→ **Work request**: Your answer must be every line of the data that holds the string "descriptive".

→ **Information given**:
((
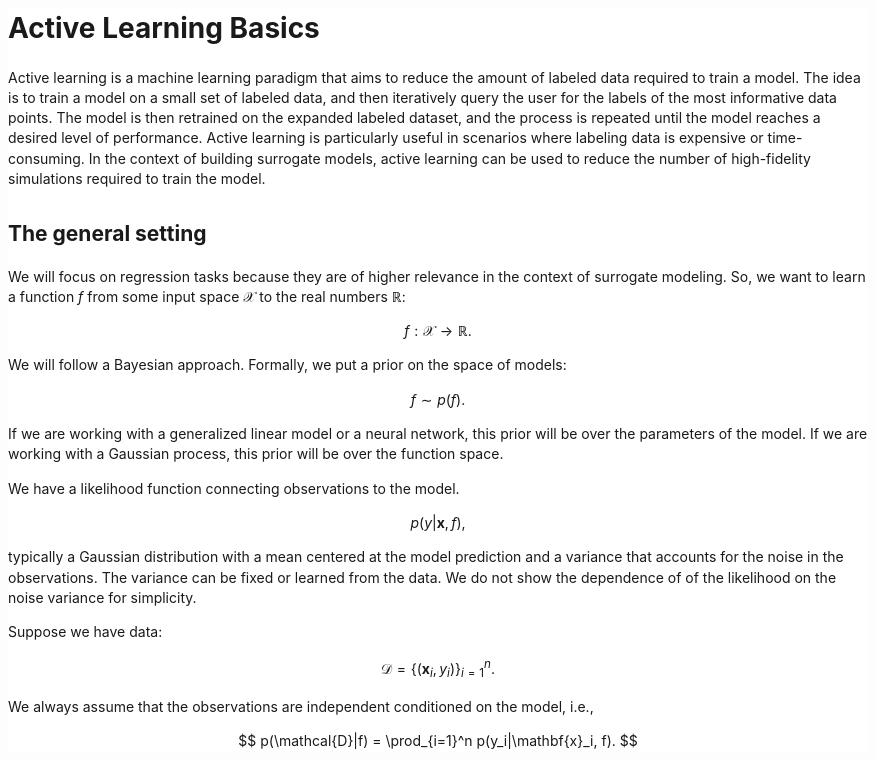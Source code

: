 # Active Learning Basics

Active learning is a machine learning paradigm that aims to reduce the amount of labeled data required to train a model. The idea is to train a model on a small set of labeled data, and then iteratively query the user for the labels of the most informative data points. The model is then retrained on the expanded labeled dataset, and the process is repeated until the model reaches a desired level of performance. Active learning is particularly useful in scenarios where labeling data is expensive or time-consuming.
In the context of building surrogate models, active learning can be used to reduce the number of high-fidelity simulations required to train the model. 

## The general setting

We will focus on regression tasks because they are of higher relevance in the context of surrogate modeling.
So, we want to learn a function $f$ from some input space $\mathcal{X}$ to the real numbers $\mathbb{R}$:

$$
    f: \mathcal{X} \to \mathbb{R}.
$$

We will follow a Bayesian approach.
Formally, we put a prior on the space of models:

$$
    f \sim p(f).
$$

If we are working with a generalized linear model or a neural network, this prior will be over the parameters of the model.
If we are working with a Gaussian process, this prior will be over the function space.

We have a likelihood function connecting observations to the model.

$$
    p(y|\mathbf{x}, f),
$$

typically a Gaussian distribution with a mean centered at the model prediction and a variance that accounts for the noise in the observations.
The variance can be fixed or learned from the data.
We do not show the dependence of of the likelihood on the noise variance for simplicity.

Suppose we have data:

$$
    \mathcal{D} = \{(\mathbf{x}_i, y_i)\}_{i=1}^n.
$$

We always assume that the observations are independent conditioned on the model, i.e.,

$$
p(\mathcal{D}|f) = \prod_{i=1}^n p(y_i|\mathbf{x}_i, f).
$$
))
((
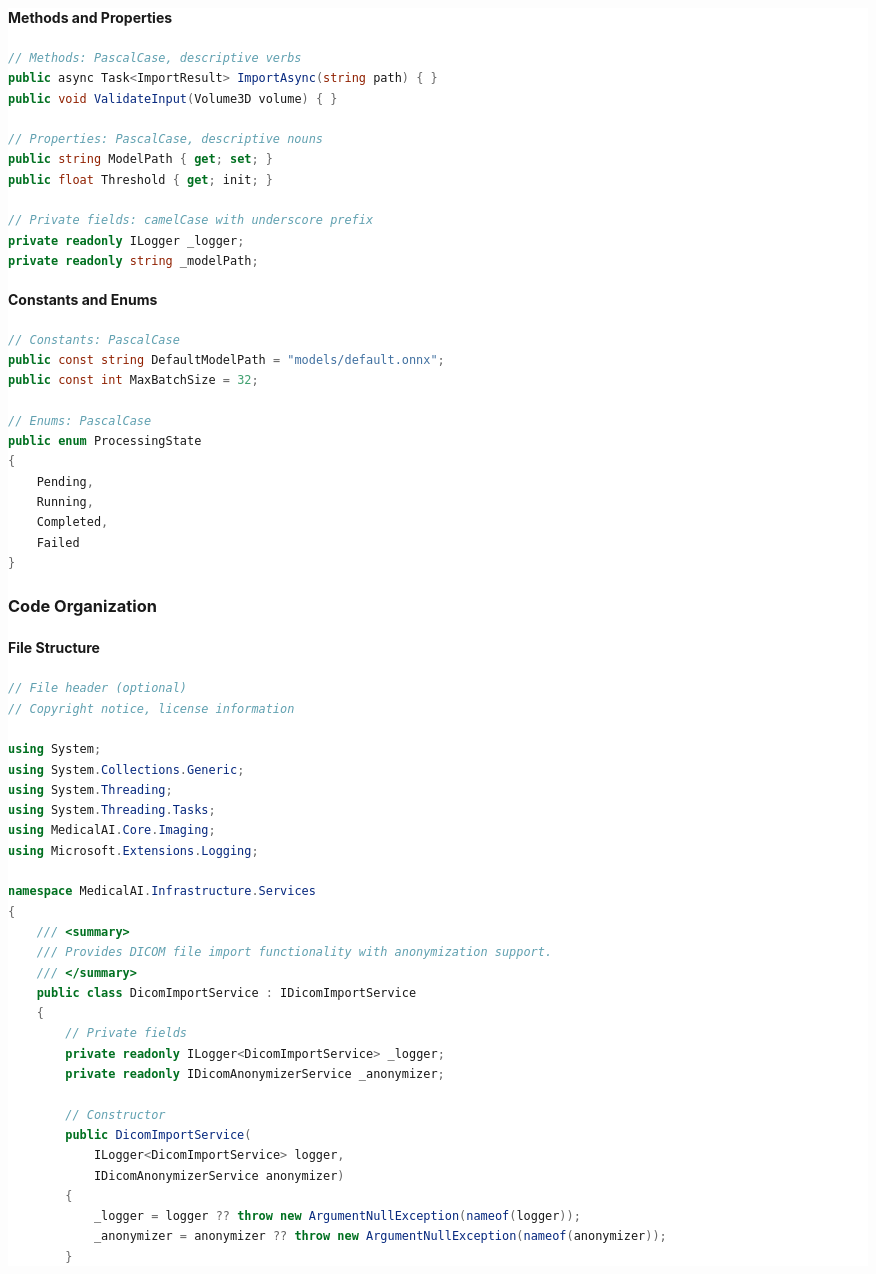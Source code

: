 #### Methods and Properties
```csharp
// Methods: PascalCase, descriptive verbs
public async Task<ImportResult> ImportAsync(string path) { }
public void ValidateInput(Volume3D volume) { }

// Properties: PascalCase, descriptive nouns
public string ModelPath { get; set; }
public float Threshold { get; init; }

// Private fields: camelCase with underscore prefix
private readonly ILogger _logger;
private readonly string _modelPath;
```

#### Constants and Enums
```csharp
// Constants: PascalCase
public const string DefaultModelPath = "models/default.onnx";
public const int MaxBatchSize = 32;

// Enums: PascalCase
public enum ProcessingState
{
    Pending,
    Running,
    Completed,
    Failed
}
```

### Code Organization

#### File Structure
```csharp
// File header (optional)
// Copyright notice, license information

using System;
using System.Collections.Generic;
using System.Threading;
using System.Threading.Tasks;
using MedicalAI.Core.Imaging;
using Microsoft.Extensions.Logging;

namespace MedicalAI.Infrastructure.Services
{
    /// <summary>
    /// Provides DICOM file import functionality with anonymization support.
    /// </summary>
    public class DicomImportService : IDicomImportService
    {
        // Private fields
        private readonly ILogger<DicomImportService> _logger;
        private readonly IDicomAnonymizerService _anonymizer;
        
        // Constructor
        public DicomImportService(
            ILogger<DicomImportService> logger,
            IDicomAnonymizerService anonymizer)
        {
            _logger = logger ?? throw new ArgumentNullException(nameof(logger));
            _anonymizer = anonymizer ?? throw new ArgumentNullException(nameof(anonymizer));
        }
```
))
→ **Exercise answer**:
// Methods: PascalCase, descriptive verbs
// Properties: PascalCase, descriptive nouns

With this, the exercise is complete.